Participants in UK Dementia Study Display 'Inspiring Attempts' at Art

artwork of sun from "Inspiring Attempts" exhibtion
collage artwork from "Inspiring Attempts"
artwork from "Inspiring Attempts" exhibition
"Inspiring Attempts" exhibition poster
LEXINGTON, Ky. (Oct. 25, 2016)  "Inspiring Attempts: Artworks from the Fall 2016 Visual Arts Study" gives art patrons a chance to see how the visual arts can benefit individuals with dementia with a new exhibition of work by participants in a second study at the University of Kentucky. The exhibit, running through Oct. 29, on the second floor of UK's new Art and Visual Studies Building, is free and open to the public.

“The exhibit is truly beautiful and shows the talent and effort of all of the participants in the study," said researcher Allan Richards, an associate professor of art education at UK School of Art and Visual Studies.

His research partner, Ann Christianson-Tietyen, agreed wholeheartedly. “We had a wonderful time this fall and the participants seemed to enjoy all of the art activities and the challenges involved. They produced beautiful works of art.”

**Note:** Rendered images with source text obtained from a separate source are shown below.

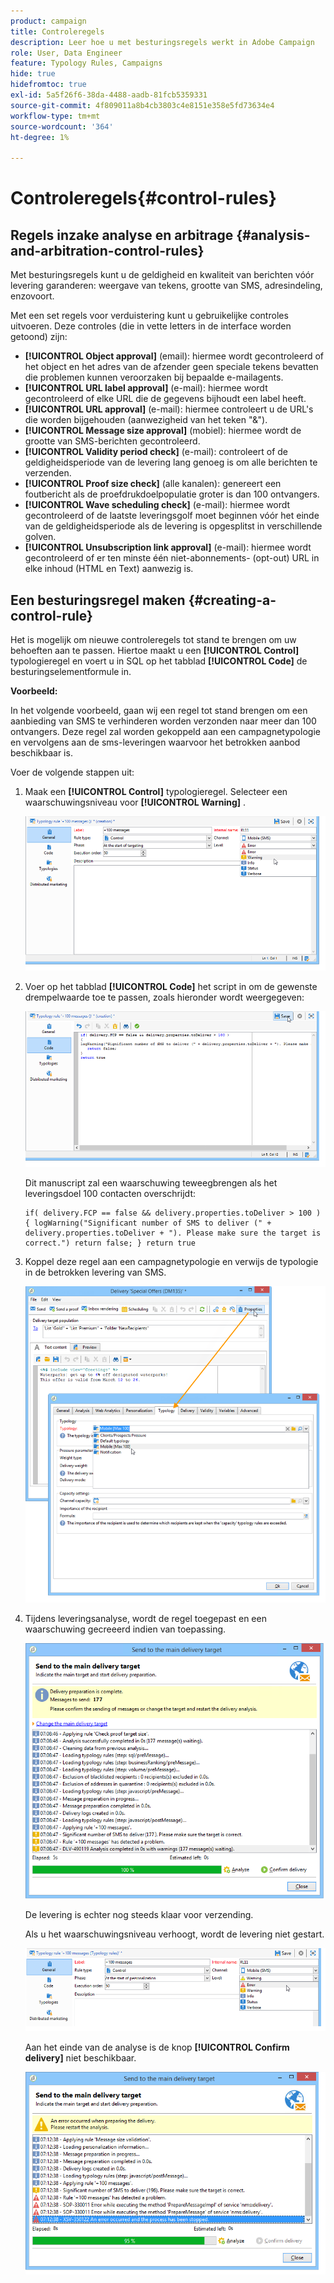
 ```yaml
---
product: campaign
title: Controleregels
description: Leer hoe u met besturingsregels werkt in Adobe Campaign
role: User, Data Engineer
feature: Typology Rules, Campaigns
hide: true
hidefromtoc: true
exl-id: 5a5f26f6-38da-4488-aadb-81fcb5359331
source-git-commit: 4f809011a8b4cb3803c4e8151e358e5fd73634e4
workflow-type: tm+mt
source-wordcount: '364'
ht-degree: 1%

---
```


# Controleregels{#control-rules}

## Regels inzake analyse en arbitrage {#analysis-and-arbitration-control-rules}

Met besturingsregels kunt u de geldigheid en kwaliteit van berichten vóór levering garanderen: weergave van tekens, grootte van SMS, adresindeling, enzovoort.

Met een set regels voor verduistering kunt u gebruikelijke controles uitvoeren. Deze controles (die in vette letters in de interface worden getoond) zijn:

* **[!UICONTROL Object approval]** (email): hiermee wordt gecontroleerd of het object en het adres van de afzender geen speciale tekens bevatten die problemen kunnen veroorzaken bij bepaalde e-mailagents.
* **[!UICONTROL URL label approval]** (e-mail): hiermee wordt gecontroleerd of elke URL die de gegevens bijhoudt een label heeft.
* **[!UICONTROL URL approval]** (e-mail): hiermee controleert u de URL&#39;s die worden bijgehouden (aanwezigheid van het teken &quot;&amp;&quot;).
* **[!UICONTROL Message size approval]** (mobiel): hiermee wordt de grootte van SMS-berichten gecontroleerd.
* **[!UICONTROL Validity period check]** (e-mail): controleert of de geldigheidsperiode van de levering lang genoeg is om alle berichten te verzenden.
* **[!UICONTROL Proof size check]** (alle kanalen): genereert een foutbericht als de proefdrukdoelpopulatie groter is dan 100 ontvangers.
* **[!UICONTROL Wave scheduling check]** (e-mail): hiermee wordt gecontroleerd of de laatste leveringsgolf moet beginnen vóór het einde van de geldigheidsperiode als de levering is opgesplitst in verschillende golven.
* **[!UICONTROL Unsubscription link approval]** (e-mail): hiermee wordt gecontroleerd of er ten minste één niet-abonnements- (opt-out) URL in elke inhoud (HTML en Text) aanwezig is.

## Een besturingsregel maken {#creating-a-control-rule}

Het is mogelijk om nieuwe controleregels tot stand te brengen om uw behoeften aan te passen. Hiertoe maakt u een **[!UICONTROL Control]** typologieregel en voert u in SQL op het tabblad **[!UICONTROL Code]** de besturingselementformule in.

**Voorbeeld:**

In het volgende voorbeeld, gaan wij een regel tot stand brengen om een aanbieding van SMS te verhinderen worden verzonden naar meer dan 100 ontvangers. Deze regel zal worden gekoppeld aan een campagnetypologie en vervolgens aan de sms-leveringen waarvoor het betrokken aanbod beschikbaar is.

Voer de volgende stappen uit:

1. Maak een **[!UICONTROL Control]** typologieregel. Selecteer een waarschuwingsniveau voor **[!UICONTROL Warning]** .

   ![](assets/campaign_opt_create_control_01.png)

1. Voer op het tabblad **[!UICONTROL Code]** het script in om de gewenste drempelwaarde toe te passen, zoals hieronder wordt weergegeven:

   ![](assets/campaign_opt_create_control_02.png)

   Dit manuscript zal een waarschuwing teweegbrengen als het leveringsdoel 100 contacten overschrijdt:

   ```
   if( delivery.FCP == false && delivery.properties.toDeliver > 100 ) { logWarning("Significant number of SMS to deliver (" + delivery.properties.toDeliver + "). Please make sure the target is correct.") return false; } return true
   ```

1. Koppel deze regel aan een campagnetypologie en verwijs de typologie in de betrokken levering van SMS.

   ![](assets/campaign_opt_create_control_03.png)

1. Tijdens leveringsanalyse, wordt de regel toegepast en een waarschuwing gecreeerd indien van toepassing.

   ![](assets/campaign_opt_create_control_04.png)

   De levering is echter nog steeds klaar voor verzending.

   Als u het waarschuwingsniveau verhoogt, wordt de levering niet gestart.

   ![](assets/campaign_opt_create_control_05.png)

   Aan het einde van de analyse is de knop **[!UICONTROL Confirm delivery]** niet beschikbaar.

   ![](assets/campaign_opt_create_control_06.png)
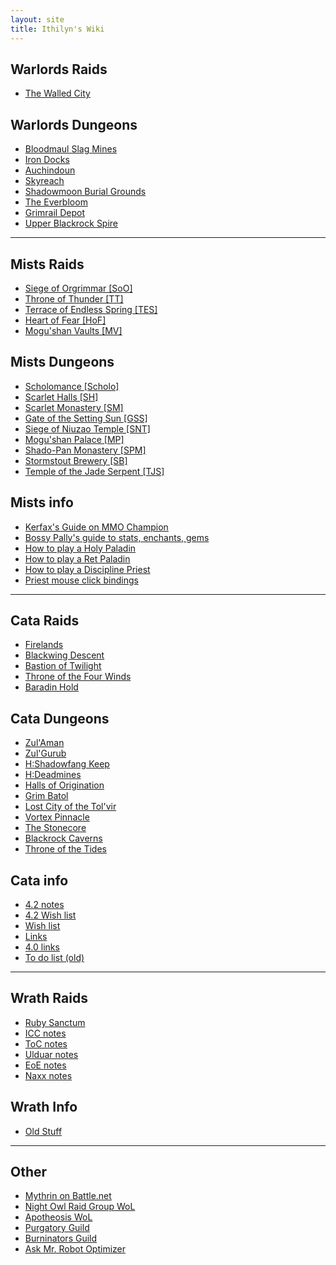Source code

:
 ```yaml
---
layout: site
title: Ithilyn's Wiki
---
```


## Warlords Raids
* [The Walled City](warlords/the-walled-city)

## Warlords Dungeons
  * [Bloodmaul Slag Mines](warlords/bloodmaul-slag-mines)
  * [Iron Docks](warlords/iron-docks)
  * [Auchindoun](warlords/auchindoun)
  * [Skyreach](warlords/skyreach)
  * [Shadowmoon Burial Grounds](warlords/shadowmoon-burial-grounds)
  * [The Everbloom](warlords/the-everbloom)
  * [Grimrail Depot](warlords/grimrail-depot)
  * [Upper Blackrock Spire](warlords/upper-blackrock-spire)

----

## Mists Raids
  * [Siege of Orgrimmar \[SoO\]](mists/siege-of-orgrimmar)
  * [Throne of Thunder \[TT\]](mists/throne-of-thunder)
  * [Terrace of Endless Spring \[TES\]](mists/terrace-of-endless-spring)
  * [Heart of Fear \[HoF\]](mists/heart-of-fear)
  * [Mogu'shan Vaults \[MV\]](mists/mogushan-vaults)

## Mists Dungeons
  * [Scholomance \[Scholo\]](mists/scholomance)
  * [Scarlet Halls \[SH\]](mists/scarlet-halls)
  * [Scarlet Monastery \[SM\]](mists/scarlet-monastery)
  * [Gate of the Setting Sun \[GSS\]](mists/gate-of-the-setting-sun)
  * [Siege of Niuzao Temple \[SNT\]](mists/siege-of-niuzao-temple)
  * [Mogu'shan Palace \[MP\]](mists/mogushan-palace)
  * [Shado-Pan Monastery \[SPM\]](mists/shado-pan-monastery)
  * [Stormstout Brewery \[SB\]](mists/stormstout-brewery)
  * [Temple of the Jade Serpent \[TJS\]](mists/temple-of-the-jade-serpent)

## Mists info
  * [Kerfax's Guide on MMO Champion](http://www.mmo-champion.com/threads/1187382-MoP-Holy-Paladin-Guide-5-0)
  * [Bossy Pally's guide to stats, enchants, gems](http://bossypally.wordpress.com/2012/11/02/how-im-healing-in-mop-holy-pally-4eva-stats/)
  * [How to play a Holy Paladin](mists/how-to-play-holy)
  * [How to play a Ret Paladin](mists/how-to-play-ret)
  * [How to play a Discipline Priest](mists/how-to-play-a-discipline-priest)
  * [Priest mouse click bindings](mists/priest-mouse-click-bindings)

----

## Cata Raids
  * [Firelands](cata/firelands)
  * [Blackwing Descent](cata/blackwing-descent)
  * [Bastion of Twilight](cata/bastion-of-twilight)
  * [Throne of the Four Winds](cata/throne-of-the-four-winds)
  * [Baradin Hold](cata/baradin-hold)

## Cata Dungeons
  * [Zul'Aman](cata/zul-aman)
  * [Zul'Gurub](cata/zul-gurub)
  * [H:Shadowfang Keep](cata/shadowfang-keep)
  * [H:Deadmines](cata/deadmines)
  * [Halls of Origination](cata/halls-of-origination)
  * [Grim Batol](cata/grim-batol)
  * [Lost City of the Tol'vir](cata/lost-city-of-the-tol-vir)
  * [Vortex Pinnacle](cata/vortex-pinnacle)
  * [The Stonecore](cata/the-stonecore)
  * [Blackrock Caverns](cata/blackrock-caverns)
  * [Throne of the Tides](cata/throne-of-the-tides)

## Cata info
  * [4.2 notes](cata/4-2-notes)
  * [4.2 Wish list](cata/4-2-wish-list)
  * [Wish list](cata/wish-list)
  * [Links](cata/links)
  * [4.0 links](cata/4-0-links)
  * [To do list (old)](cata/todo)

----

## Wrath Raids
  * [Ruby Sanctum](wrath/ruby-sanctum)
  * [ICC notes](wrath/icc)
  * [ToC notes](wrath/toc)
  * [Ulduar notes](wrath/ulduar)
  * [EoE notes](wrath/eoe)
  * [Naxx notes](wrath/naxx)

## Wrath Info
  * [Old Stuff](wrath/old-stuff)

----

## Other
  * [Mythrin on Battle.net](http://us.battle.net/wow/en/character/hyjal/mythrin/advanced)
  * [Night Owl Raid Group WoL](http://www.worldoflogs.com/guilds/111477/)
  * [Apotheosis WoL](http://worldoflogs.com/guilds/97494/)
  * [Purgatory Guild](http://purgatory.guildwebsite.info/)
  * [Burninators Guild](http://www.guildportal.com/Guild.aspx?GuildID=341204&TabID=2856310)
  * [Ask Mr. Robot Optimizer](http://www.askmrrobot.com/wow/gear/usa/cenarius/mythrin#v1-z1)
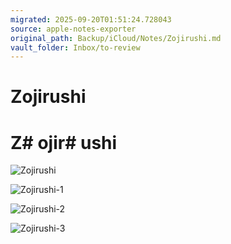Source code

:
 ```yaml
---
migrated: 2025-09-20T01:51:24.728043
source: apple-notes-exporter
original_path: Backup/iCloud/Notes/Zojirushi.md
vault_folder: Inbox/to-review
---
```

# Zojirushi

# Z# ojir# ushi # 

![Zojirushi](images/Zojirushi.jpeg)

![Zojirushi-1](images/Zojirushi-1.jpeg)

![Zojirushi-2](images/Zojirushi-2.jpeg)

![Zojirushi-3](images/Zojirushi-3.jpeg)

Dementia is a decline of cognitive health that interferes with everyday life. Alzheimer's disease (AD) is the most recognizable form of dementia, but many other conditions can also affect cognitive health. There is no cure for AD, and almost all patients with dementia eventually require constant care from a caregiver or loved one. In 2015, there were 5.3 million Americans suffering from this devastating disease.

Beginning this past February, Christianson-Tietyen and Richards have been looking at how the visual arts can have a positive effect on people who suffer from mild to moderate dementia. The study also includes caregivers.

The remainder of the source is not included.